WHAT YOU NEED TO DO:
Looking through the listing that follows, count the lines that contain "under" and give only that number.

-----

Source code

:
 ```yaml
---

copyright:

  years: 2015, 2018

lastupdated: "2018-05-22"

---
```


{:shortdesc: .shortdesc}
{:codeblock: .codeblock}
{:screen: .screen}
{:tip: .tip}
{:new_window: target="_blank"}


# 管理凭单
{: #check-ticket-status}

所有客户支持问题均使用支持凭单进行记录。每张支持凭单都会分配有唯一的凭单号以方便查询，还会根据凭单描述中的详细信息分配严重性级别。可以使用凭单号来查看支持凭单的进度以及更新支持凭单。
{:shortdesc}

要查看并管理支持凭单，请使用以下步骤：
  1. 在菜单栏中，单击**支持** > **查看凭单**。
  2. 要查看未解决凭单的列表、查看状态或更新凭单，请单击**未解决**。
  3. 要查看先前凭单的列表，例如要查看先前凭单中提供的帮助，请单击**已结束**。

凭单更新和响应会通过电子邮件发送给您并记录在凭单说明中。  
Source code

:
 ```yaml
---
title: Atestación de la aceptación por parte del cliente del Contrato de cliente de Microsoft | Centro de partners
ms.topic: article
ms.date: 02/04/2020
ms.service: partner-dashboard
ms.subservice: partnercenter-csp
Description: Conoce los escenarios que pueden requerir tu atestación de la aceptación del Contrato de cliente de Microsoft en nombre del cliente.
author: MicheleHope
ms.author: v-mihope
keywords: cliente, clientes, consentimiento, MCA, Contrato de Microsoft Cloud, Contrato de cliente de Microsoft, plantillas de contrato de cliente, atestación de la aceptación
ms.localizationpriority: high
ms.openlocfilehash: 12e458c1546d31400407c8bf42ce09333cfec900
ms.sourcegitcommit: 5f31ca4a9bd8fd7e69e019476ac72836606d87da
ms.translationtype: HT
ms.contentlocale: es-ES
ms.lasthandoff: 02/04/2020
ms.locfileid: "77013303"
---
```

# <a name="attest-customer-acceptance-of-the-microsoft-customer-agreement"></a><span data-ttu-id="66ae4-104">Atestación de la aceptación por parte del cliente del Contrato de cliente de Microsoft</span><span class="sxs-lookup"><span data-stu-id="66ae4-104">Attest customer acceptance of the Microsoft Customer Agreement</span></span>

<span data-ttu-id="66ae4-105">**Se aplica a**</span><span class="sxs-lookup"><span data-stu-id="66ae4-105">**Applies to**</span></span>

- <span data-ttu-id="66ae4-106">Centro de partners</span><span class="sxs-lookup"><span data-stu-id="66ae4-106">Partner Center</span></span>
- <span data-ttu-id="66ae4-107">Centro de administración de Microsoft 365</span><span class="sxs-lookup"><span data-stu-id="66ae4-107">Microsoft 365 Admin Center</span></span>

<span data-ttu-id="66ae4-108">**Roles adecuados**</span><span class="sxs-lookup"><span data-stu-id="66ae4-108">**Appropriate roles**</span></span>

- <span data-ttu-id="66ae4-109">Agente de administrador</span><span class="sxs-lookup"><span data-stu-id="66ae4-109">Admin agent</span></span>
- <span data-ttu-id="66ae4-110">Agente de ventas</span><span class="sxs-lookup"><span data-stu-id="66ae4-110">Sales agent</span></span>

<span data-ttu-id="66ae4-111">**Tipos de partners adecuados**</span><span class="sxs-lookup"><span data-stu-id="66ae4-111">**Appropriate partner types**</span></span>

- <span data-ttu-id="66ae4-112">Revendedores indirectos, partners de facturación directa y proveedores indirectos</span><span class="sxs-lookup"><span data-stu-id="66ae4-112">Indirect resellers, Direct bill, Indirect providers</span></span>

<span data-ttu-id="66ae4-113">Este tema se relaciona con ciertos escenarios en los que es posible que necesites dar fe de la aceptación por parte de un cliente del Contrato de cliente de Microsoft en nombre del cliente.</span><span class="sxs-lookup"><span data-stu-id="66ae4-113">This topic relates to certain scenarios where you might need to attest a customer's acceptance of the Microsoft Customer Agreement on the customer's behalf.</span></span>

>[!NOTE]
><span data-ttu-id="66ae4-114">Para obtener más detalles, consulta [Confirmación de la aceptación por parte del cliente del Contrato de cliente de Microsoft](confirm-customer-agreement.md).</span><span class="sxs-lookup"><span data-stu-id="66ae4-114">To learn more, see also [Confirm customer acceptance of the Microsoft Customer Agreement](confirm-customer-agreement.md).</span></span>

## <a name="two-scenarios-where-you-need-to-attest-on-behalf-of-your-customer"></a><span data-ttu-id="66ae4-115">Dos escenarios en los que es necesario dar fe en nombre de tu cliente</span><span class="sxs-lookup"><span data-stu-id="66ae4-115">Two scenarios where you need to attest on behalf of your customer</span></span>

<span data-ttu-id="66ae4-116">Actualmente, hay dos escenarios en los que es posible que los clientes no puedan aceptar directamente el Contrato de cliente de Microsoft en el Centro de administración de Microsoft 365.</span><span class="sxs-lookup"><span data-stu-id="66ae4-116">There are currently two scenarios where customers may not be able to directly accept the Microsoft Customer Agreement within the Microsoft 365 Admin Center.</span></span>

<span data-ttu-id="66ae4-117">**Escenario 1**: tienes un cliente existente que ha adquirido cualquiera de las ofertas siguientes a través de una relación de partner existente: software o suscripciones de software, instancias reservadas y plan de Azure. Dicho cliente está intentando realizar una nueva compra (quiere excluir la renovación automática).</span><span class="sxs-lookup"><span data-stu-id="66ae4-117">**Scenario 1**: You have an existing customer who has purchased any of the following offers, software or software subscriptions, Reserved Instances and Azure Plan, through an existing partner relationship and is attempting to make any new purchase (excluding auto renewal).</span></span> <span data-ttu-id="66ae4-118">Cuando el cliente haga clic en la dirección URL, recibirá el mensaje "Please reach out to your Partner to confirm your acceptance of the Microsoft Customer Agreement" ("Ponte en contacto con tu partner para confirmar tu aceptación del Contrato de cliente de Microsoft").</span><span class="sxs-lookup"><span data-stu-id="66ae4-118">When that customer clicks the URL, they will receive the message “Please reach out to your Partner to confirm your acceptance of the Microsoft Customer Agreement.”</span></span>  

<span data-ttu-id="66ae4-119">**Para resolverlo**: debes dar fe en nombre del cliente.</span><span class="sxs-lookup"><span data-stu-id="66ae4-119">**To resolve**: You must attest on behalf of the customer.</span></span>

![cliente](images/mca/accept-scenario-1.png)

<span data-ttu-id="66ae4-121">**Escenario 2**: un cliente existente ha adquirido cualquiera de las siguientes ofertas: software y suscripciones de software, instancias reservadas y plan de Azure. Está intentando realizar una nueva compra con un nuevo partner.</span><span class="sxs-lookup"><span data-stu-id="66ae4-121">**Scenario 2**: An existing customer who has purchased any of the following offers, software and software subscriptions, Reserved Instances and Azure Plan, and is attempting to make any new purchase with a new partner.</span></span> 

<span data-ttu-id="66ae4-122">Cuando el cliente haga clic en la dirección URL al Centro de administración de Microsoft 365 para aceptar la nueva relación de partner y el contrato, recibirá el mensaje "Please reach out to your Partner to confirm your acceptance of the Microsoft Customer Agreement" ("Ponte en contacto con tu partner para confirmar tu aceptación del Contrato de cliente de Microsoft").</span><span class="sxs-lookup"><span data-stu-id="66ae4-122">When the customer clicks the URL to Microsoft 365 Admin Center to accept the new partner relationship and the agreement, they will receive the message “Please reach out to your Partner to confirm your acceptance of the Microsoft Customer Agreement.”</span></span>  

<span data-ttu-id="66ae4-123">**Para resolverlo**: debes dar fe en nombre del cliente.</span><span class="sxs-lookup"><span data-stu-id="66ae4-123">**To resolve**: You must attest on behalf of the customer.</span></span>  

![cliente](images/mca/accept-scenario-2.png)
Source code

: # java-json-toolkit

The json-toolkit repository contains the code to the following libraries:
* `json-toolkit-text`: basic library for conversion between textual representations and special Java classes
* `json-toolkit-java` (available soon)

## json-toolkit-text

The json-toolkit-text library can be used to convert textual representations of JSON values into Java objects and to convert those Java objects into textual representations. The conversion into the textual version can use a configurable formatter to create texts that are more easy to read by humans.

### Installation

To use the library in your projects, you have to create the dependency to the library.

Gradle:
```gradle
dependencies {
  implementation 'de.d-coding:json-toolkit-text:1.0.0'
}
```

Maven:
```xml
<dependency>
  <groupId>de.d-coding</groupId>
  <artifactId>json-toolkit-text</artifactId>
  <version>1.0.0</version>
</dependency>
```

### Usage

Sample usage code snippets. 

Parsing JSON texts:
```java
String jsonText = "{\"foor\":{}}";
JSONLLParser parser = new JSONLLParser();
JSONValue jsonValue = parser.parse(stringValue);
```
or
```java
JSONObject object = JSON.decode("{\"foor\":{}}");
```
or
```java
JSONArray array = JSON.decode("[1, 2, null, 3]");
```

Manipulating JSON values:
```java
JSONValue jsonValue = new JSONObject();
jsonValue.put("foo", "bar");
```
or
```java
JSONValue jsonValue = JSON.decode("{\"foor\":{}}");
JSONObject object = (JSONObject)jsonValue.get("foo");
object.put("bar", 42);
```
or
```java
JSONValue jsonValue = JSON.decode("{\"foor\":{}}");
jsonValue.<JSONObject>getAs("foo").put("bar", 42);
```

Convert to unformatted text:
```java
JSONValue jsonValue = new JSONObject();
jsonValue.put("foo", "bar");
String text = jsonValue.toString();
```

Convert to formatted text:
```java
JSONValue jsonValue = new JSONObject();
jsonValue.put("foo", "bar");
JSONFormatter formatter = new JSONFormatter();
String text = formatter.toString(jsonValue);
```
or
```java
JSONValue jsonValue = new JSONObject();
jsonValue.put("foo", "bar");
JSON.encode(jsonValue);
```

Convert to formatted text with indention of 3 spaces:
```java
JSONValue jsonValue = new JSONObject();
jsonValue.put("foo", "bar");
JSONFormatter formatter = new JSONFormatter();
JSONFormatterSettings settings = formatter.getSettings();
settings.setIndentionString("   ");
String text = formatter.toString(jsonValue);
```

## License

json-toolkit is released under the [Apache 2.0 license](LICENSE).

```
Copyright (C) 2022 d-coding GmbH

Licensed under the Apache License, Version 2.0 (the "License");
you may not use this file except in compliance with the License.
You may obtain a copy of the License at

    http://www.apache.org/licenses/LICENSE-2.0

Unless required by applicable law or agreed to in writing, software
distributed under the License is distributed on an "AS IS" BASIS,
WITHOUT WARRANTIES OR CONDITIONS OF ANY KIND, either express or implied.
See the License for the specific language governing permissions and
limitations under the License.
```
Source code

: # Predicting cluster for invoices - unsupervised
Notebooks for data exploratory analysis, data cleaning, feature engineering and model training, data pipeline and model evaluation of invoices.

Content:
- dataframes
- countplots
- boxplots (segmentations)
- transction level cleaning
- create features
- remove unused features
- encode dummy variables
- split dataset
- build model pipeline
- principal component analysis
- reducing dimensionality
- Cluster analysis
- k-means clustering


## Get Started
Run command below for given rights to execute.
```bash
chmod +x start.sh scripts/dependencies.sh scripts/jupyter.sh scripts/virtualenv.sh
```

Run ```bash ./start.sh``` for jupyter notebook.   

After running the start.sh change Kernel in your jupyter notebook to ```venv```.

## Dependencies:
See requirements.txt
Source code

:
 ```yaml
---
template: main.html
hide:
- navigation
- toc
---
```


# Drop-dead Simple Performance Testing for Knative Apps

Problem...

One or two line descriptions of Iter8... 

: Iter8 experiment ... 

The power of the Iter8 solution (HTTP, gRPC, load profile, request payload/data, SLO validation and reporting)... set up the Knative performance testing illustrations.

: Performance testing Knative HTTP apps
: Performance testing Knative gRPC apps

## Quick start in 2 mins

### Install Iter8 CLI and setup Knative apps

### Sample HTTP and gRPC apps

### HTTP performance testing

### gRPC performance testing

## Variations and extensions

-----

PROBLEM SOLUTION:
4